Google home AND Alexa?

Anyone using both? Which do you prefer? I have two dots right now and was considering getting a Google device. The only plus I see is it uses Google over Bing. Yes that’s a big upgrade on a search, but I could get two more dots for that price and the dot is doing everything i currently need it to do. I need 3 devices total to have my house covered

If it matters. I don’t use calendar stuff. Have a handful of songs on Google music but rarely use it. No movies, Kodi for that.

I’m following this because I’m thinking about getting a GH as well to compliment what I have now. I do not see changing completely over… I have 3 echos and 6 dots…

I def want one because it’s Google, just not sure if I want it now when I could get 2 dots instead. I don’t really use the Google account features, but I do want it for the search and conversational upgrades eventually

I just don’t think I would use it for anything different than I do my Echo’s… especially with my new app… my Echo does everything i want.

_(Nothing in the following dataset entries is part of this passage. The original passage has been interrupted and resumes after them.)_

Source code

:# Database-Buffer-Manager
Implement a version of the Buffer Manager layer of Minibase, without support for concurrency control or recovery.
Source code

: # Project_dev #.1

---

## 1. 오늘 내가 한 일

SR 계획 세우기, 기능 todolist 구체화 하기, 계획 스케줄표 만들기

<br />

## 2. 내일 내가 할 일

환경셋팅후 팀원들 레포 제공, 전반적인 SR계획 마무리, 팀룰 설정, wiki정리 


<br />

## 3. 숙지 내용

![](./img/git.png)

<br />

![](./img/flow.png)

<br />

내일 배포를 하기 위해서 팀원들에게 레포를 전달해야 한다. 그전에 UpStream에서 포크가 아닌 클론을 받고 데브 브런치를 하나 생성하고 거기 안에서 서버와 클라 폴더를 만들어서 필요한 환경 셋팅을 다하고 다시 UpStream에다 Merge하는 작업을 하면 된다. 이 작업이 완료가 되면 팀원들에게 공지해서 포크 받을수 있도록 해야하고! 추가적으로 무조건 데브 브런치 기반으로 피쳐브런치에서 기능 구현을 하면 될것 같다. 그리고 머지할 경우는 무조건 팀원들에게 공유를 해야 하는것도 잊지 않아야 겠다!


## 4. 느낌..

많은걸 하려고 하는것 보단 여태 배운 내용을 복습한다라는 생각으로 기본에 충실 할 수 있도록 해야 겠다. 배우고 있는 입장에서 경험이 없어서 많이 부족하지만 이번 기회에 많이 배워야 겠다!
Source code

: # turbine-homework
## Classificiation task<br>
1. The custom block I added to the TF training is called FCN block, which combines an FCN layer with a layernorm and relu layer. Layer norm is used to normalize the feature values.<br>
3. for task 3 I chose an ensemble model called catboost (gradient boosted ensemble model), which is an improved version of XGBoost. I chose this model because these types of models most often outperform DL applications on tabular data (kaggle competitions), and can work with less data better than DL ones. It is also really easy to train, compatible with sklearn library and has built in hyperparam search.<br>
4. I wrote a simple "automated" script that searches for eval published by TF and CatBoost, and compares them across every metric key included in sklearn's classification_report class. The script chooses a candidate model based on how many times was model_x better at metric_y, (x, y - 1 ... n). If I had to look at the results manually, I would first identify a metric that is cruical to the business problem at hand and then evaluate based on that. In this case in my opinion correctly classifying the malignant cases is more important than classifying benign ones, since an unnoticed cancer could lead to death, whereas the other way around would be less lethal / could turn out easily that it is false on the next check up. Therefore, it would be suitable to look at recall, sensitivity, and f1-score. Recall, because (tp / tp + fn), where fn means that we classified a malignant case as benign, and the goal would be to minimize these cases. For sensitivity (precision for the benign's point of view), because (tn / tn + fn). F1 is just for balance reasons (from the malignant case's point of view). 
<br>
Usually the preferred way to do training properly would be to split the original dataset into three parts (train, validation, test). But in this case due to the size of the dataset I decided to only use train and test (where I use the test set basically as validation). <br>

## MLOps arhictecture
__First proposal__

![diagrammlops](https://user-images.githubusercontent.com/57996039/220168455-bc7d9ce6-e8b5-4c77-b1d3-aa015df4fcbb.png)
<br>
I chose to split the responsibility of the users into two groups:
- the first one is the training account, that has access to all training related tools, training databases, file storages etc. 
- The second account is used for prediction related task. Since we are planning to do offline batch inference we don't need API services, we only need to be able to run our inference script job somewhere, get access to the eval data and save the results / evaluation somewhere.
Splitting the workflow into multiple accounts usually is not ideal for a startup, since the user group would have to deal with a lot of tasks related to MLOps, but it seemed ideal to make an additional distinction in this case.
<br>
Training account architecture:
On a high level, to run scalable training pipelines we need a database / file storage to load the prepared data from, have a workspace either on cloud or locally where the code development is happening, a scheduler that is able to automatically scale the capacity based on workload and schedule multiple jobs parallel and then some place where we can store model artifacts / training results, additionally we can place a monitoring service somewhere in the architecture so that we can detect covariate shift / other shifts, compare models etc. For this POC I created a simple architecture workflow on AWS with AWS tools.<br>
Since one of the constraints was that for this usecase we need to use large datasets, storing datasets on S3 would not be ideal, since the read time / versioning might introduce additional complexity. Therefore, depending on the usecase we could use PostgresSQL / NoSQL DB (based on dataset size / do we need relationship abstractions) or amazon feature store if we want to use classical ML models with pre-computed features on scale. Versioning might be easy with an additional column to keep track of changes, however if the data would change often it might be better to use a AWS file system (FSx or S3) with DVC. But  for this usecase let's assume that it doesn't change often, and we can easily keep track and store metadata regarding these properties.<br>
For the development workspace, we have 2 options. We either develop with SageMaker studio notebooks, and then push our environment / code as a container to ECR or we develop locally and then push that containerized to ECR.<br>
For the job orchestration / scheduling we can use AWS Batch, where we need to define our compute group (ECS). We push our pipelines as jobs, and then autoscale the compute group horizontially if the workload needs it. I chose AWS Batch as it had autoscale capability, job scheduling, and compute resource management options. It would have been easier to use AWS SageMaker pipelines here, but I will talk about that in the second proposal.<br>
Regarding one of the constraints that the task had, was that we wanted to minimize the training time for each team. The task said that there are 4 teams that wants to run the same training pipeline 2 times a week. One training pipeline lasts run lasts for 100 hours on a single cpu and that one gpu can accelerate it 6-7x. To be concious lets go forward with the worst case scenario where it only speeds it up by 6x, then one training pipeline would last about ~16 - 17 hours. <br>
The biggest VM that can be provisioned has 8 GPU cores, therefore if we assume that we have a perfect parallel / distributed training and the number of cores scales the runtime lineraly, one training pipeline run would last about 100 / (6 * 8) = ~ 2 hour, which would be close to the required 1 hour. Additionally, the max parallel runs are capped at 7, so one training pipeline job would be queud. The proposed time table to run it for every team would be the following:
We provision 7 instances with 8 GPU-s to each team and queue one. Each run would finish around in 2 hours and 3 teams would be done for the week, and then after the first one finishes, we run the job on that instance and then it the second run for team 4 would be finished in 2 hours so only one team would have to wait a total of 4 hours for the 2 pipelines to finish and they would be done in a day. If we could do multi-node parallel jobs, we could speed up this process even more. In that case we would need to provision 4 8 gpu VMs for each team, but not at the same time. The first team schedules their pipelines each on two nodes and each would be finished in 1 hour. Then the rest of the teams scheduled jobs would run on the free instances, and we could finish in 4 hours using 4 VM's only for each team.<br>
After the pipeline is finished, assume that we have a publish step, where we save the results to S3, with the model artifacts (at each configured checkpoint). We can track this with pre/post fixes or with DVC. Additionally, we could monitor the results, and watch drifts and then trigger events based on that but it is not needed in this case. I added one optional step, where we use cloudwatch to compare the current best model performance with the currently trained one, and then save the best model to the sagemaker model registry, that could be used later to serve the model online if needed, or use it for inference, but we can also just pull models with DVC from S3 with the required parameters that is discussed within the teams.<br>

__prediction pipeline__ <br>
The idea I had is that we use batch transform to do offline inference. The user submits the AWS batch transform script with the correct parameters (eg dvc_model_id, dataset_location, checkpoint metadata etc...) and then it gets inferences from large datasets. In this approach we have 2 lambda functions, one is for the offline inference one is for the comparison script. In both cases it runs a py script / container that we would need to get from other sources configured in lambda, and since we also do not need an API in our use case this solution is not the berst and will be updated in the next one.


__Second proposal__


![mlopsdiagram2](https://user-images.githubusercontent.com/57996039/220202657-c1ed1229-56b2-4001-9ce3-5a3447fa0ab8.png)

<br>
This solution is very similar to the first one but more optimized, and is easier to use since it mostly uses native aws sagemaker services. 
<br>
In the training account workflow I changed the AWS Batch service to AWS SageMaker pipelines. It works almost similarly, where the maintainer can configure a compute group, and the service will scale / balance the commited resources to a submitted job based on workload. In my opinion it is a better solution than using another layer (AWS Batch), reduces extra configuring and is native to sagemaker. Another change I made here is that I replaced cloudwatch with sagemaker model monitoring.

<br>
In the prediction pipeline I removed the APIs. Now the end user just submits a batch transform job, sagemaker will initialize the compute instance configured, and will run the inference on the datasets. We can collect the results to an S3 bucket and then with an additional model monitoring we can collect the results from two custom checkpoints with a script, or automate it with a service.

I’m just looking for a legitimate reason.

What app? Ten characters

No way! You haven’t seen it??? lol… j/k
here you go…

Noo I haven’t. I just recently got the dots and haven’t had much time free to mess with them. Had family in town one weekend and now out of town this weekend. All I really did was get ask Alexa working. I’ll check that out when I get home though

sounds good… It’s a communication app… I use it for free form text to speech in my house… can’t beat it…

Do you have documentation somewhere of what I can actually do with it ?

Just ordered a GH and place it right near the Echo for a side by side.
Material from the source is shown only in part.